▶ _Assignment_
Without the pictures, repeat all of the data exactly as it appears below.

* * * * * * *

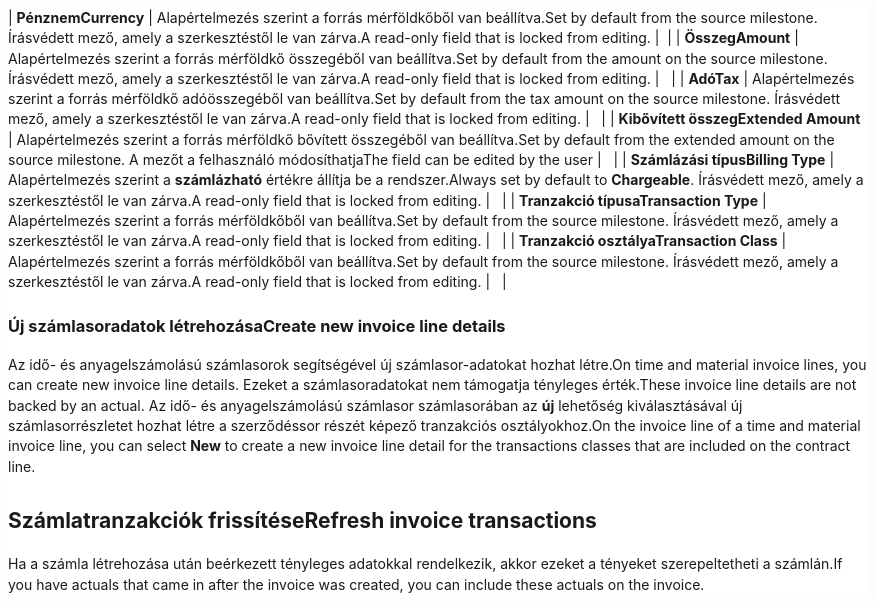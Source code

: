 | <span data-ttu-id="a033b-406">**Pénznem**</span><span class="sxs-lookup"><span data-stu-id="a033b-406">**Currency**</span></span> | <span data-ttu-id="a033b-407">Alapértelmezés szerint a forrás mérföldkőből van beállítva.</span><span class="sxs-lookup"><span data-stu-id="a033b-407">Set by default from the source milestone.</span></span> <span data-ttu-id="a033b-408">Írásvédett mező, amely a szerkesztéstől le van zárva.</span><span class="sxs-lookup"><span data-stu-id="a033b-408">A read-only field that is locked from editing.</span></span> |&nbsp; |
| <span data-ttu-id="a033b-409">**Összeg**</span><span class="sxs-lookup"><span data-stu-id="a033b-409">**Amount**</span></span> | <span data-ttu-id="a033b-410">Alapértelmezés szerint a forrás mérföldkő összegéből van beállítva.</span><span class="sxs-lookup"><span data-stu-id="a033b-410">Set by default from the amount on the source milestone.</span></span> <span data-ttu-id="a033b-411">Írásvédett mező, amely a szerkesztéstől le van zárva.</span><span class="sxs-lookup"><span data-stu-id="a033b-411">A read-only field that is locked from editing.</span></span> | &nbsp; |
| <span data-ttu-id="a033b-412">**Adó**</span><span class="sxs-lookup"><span data-stu-id="a033b-412">**Tax**</span></span> | <span data-ttu-id="a033b-413">Alapértelmezés szerint a forrás mérföldkő adóösszegéből van beállítva.</span><span class="sxs-lookup"><span data-stu-id="a033b-413">Set by default from the tax amount on the source milestone.</span></span> <span data-ttu-id="a033b-414">Írásvédett mező, amely a szerkesztéstől le van zárva.</span><span class="sxs-lookup"><span data-stu-id="a033b-414">A read-only field that is locked from editing.</span></span> | &nbsp; |
| <span data-ttu-id="a033b-415">**Kibővített összeg**</span><span class="sxs-lookup"><span data-stu-id="a033b-415">**Extended Amount**</span></span> | <span data-ttu-id="a033b-416">Alapértelmezés szerint a forrás mérföldkő bővített összegéből van beállítva.</span><span class="sxs-lookup"><span data-stu-id="a033b-416">Set by default from the extended amount on the source milestone.</span></span> <span data-ttu-id="a033b-417">A mezőt a felhasználó módosíthatja</span><span class="sxs-lookup"><span data-stu-id="a033b-417">The field can be edited by the user</span></span> | &nbsp; |
| <span data-ttu-id="a033b-418">**Számlázási típus**</span><span class="sxs-lookup"><span data-stu-id="a033b-418">**Billing Type**</span></span> | <span data-ttu-id="a033b-419">Alapértelmezés szerint a **számlázható** értékre állítja be a rendszer.</span><span class="sxs-lookup"><span data-stu-id="a033b-419">Always set by default to **Chargeable**.</span></span> <span data-ttu-id="a033b-420">Írásvédett mező, amely a szerkesztéstől le van zárva.</span><span class="sxs-lookup"><span data-stu-id="a033b-420">A read-only field that is locked from editing.</span></span> | &nbsp; |
| <span data-ttu-id="a033b-421">**Tranzakció típusa**</span><span class="sxs-lookup"><span data-stu-id="a033b-421">**Transaction Type**</span></span> | <span data-ttu-id="a033b-422">Alapértelmezés szerint a forrás mérföldkőből van beállítva.</span><span class="sxs-lookup"><span data-stu-id="a033b-422">Set by default from the source milestone.</span></span> <span data-ttu-id="a033b-423">Írásvédett mező, amely a szerkesztéstől le van zárva.</span><span class="sxs-lookup"><span data-stu-id="a033b-423">A read-only field that is locked from editing.</span></span> | &nbsp; |
| <span data-ttu-id="a033b-424">**Tranzakció osztálya**</span><span class="sxs-lookup"><span data-stu-id="a033b-424">**Transaction Class**</span></span> | <span data-ttu-id="a033b-425">Alapértelmezés szerint a forrás mérföldkőből van beállítva.</span><span class="sxs-lookup"><span data-stu-id="a033b-425">Set by default from the source milestone.</span></span> <span data-ttu-id="a033b-426">Írásvédett mező, amely a szerkesztéstől le van zárva.</span><span class="sxs-lookup"><span data-stu-id="a033b-426">A read-only field that is locked from editing.</span></span> | &nbsp; |

### <a name="create-new-invoice-line-details"></a><span data-ttu-id="a033b-427">Új számlasoradatok létrehozása</span><span class="sxs-lookup"><span data-stu-id="a033b-427">Create new invoice line details</span></span>

<span data-ttu-id="a033b-428">Az idő- és anyagelszámolású számlasorok segítségével új számlasor-adatokat hozhat létre.</span><span class="sxs-lookup"><span data-stu-id="a033b-428">On time and material invoice lines, you can create new invoice line details.</span></span> <span data-ttu-id="a033b-429">Ezeket a számlasoradatokat nem támogatja tényleges érték.</span><span class="sxs-lookup"><span data-stu-id="a033b-429">These invoice line details are not backed by an actual.</span></span> <span data-ttu-id="a033b-430">Az idő- és anyagelszámolású számlasor számlasorában az **új** lehetőség kiválasztásával új számlasorrészletet hozhat létre a szerződéssor részét képező tranzakciós osztályokhoz.</span><span class="sxs-lookup"><span data-stu-id="a033b-430">On the invoice line of a time and material invoice line, you can select **New** to create a new invoice line detail for the transactions classes that are included on the contract line.</span></span>

## <a name="refresh-invoice-transactions"></a><span data-ttu-id="a033b-431">Számlatranzakciók frissítése</span><span class="sxs-lookup"><span data-stu-id="a033b-431">Refresh invoice transactions</span></span>

<span data-ttu-id="a033b-432">Ha a számla létrehozása után beérkezett tényleges adatokkal rendelkezik, akkor ezeket a tényeket szerepeltetheti a számlán.</span><span class="sxs-lookup"><span data-stu-id="a033b-432">If you have actuals that came in after the invoice was created, you can include these actuals on the invoice.</span></span>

* * * * * * *

▶ _Result of this exercise_
Source code

: | <span data-ttu-id="a033b-406">**Pénznem**</span><span class="sxs-lookup"><span data-stu-id="a033b-406">**Currency**</span></span> | <span data-ttu-id="a033b-407">Alapértelmezés szerint a forrás mérföldkőből van beállítva.</span><span class="sxs-lookup"><span data-stu-id="a033b-407">Set by default from the source milestone.</span></span> <span data-ttu-id="a033b-408">Írásvédett mező, amely a szerkesztéstől le van zárva.</span><span class="sxs-lookup"><span data-stu-id="a033b-408">A read-only field that is locked from editing.</span></span> |&nbsp; |
| <span data-ttu-id="a033b-409">**Összeg**</span><span class="sxs-lookup"><span data-stu-id="a033b-409">**Amount**</span></span> | <span data-ttu-id="a033b-410">Alapértelmezés szerint a forrás mérföldkő összegéből van beállítva.</span><span class="sxs-lookup"><span data-stu-id="a033b-410">Set by default from the amount on the source milestone.</span></span> <span data-ttu-id="a033b-411">Írásvédett mező, amely a szerkesztéstől le van zárva.</span><span class="sxs-lookup"><span data-stu-id="a033b-411">A read-only field that is locked from editing.</span></span> | &nbsp; |
| <span data-ttu-id="a033b-412">**Adó**</span><span class="sxs-lookup"><span data-stu-id="a033b-412">**Tax**</span></span> | <span data-ttu-id="a033b-413">Alapértelmezés szerint a forrás mérföldkő adóösszegéből van beállítva.</span><span class="sxs-lookup"><span data-stu-id="a033b-413">Set by default from the tax amount on the source milestone.</span></span> <span data-ttu-id="a033b-414">Írásvédett mező, amely a szerkesztéstől le van zárva.</span><span class="sxs-lookup"><span data-stu-id="a033b-414">A read-only field that is locked from editing.</span></span> | &nbsp; |
| <span data-ttu-id="a033b-415">**Kibővített összeg**</span><span class="sxs-lookup"><span data-stu-id="a033b-415">**Extended Amount**</span></span> | <span data-ttu-id="a033b-416">Alapértelmezés szerint a forrás mérföldkő bővített összegéből van beállítva.</span><span class="sxs-lookup"><span data-stu-id="a033b-416">Set by default from the extended amount on the source milestone.</span></span> <span data-ttu-id="a033b-417">A mezőt a felhasználó módosíthatja</span><span class="sxs-lookup"><span data-stu-id="a033b-417">The field can be edited by the user</span></span> | &nbsp; |
| <span data-ttu-id="a033b-418">**Számlázási típus**</span><span class="sxs-lookup"><span data-stu-id="a033b-418">**Billing Type**</span></span> | <span data-ttu-id="a033b-419">Alapértelmezés szerint a **számlázható** értékre állítja be a rendszer.</span><span class="sxs-lookup"><span data-stu-id="a033b-419">Always set by default to **Chargeable**.</span></span> <span data-ttu-id="a033b-420">Írásvédett mező, amely a szerkesztéstől le van zárva.</span><span class="sxs-lookup"><span data-stu-id="a033b-420">A read-only field that is locked from editing.</span></span> | &nbsp; |
| <span data-ttu-id="a033b-421">**Tranzakció típusa**</span><span class="sxs-lookup"><span data-stu-id="a033b-421">**Transaction Type**</span></span> | <span data-ttu-id="a033b-422">Alapértelmezés szerint a forrás mérföldkőből van beállítva.</span><span class="sxs-lookup"><span data-stu-id="a033b-422">Set by default from the source milestone.</span></span> <span data-ttu-id="a033b-423">Írásvédett mező, amely a szerkesztéstől le van zárva.</span><span class="sxs-lookup"><span data-stu-id="a033b-423">A read-only field that is locked from editing.</span></span> | &nbsp; |
| <span data-ttu-id="a033b-424">**Tranzakció osztálya**</span><span class="sxs-lookup"><span data-stu-id="a033b-424">**Transaction Class**</span></span> | <span data-ttu-id="a033b-425">Alapértelmezés szerint a forrás mérföldkőből van beállítva.</span><span class="sxs-lookup"><span data-stu-id="a033b-425">Set by default from the source milestone.</span></span> <span data-ttu-id="a033b-426">Írásvédett mező, amely a szerkesztéstől le van zárva.</span><span class="sxs-lookup"><span data-stu-id="a033b-426">A read-only field that is locked from editing.</span></span> | &nbsp; |

### <a name="create-new-invoice-line-details"></a><span data-ttu-id="a033b-427">Új számlasoradatok létrehozása</span><span class="sxs-lookup"><span data-stu-id="a033b-427">Create new invoice line details</span></span>

<span data-ttu-id="a033b-428">Az idő- és anyagelszámolású számlasorok segítségével új számlasor-adatokat hozhat létre.</span><span class="sxs-lookup"><span data-stu-id="a033b-428">On time and material invoice lines, you can create new invoice line details.</span></span> <span data-ttu-id="a033b-429">Ezeket a számlasoradatokat nem támogatja tényleges érték.</span><span class="sxs-lookup"><span data-stu-id="a033b-429">These invoice line details are not backed by an actual.</span></span> <span data-ttu-id="a033b-430">Az idő- és anyagelszámolású számlasor számlasorában az **új** lehetőség kiválasztásával új számlasorrészletet hozhat létre a szerződéssor részét képező tranzakciós osztályokhoz.</span><span class="sxs-lookup"><span data-stu-id="a033b-430">On the invoice line of a time and material invoice line, you can select **New** to create a new invoice line detail for the transactions classes that are included on the contract line.</span></span>

## <a name="refresh-invoice-transactions"></a><span data-ttu-id="a033b-431">Számlatranzakciók frissítése</span><span class="sxs-lookup"><span data-stu-id="a033b-431">Refresh invoice transactions</span></span>

<span data-ttu-id="a033b-432">Ha a számla létrehozása után beérkezett tényleges adatokkal rendelkezik, akkor ezeket a tényeket szerepeltetheti a számlán.</span><span class="sxs-lookup"><span data-stu-id="a033b-432">If you have actuals that came in after the invoice was created, you can include these actuals on the invoice.</span></span>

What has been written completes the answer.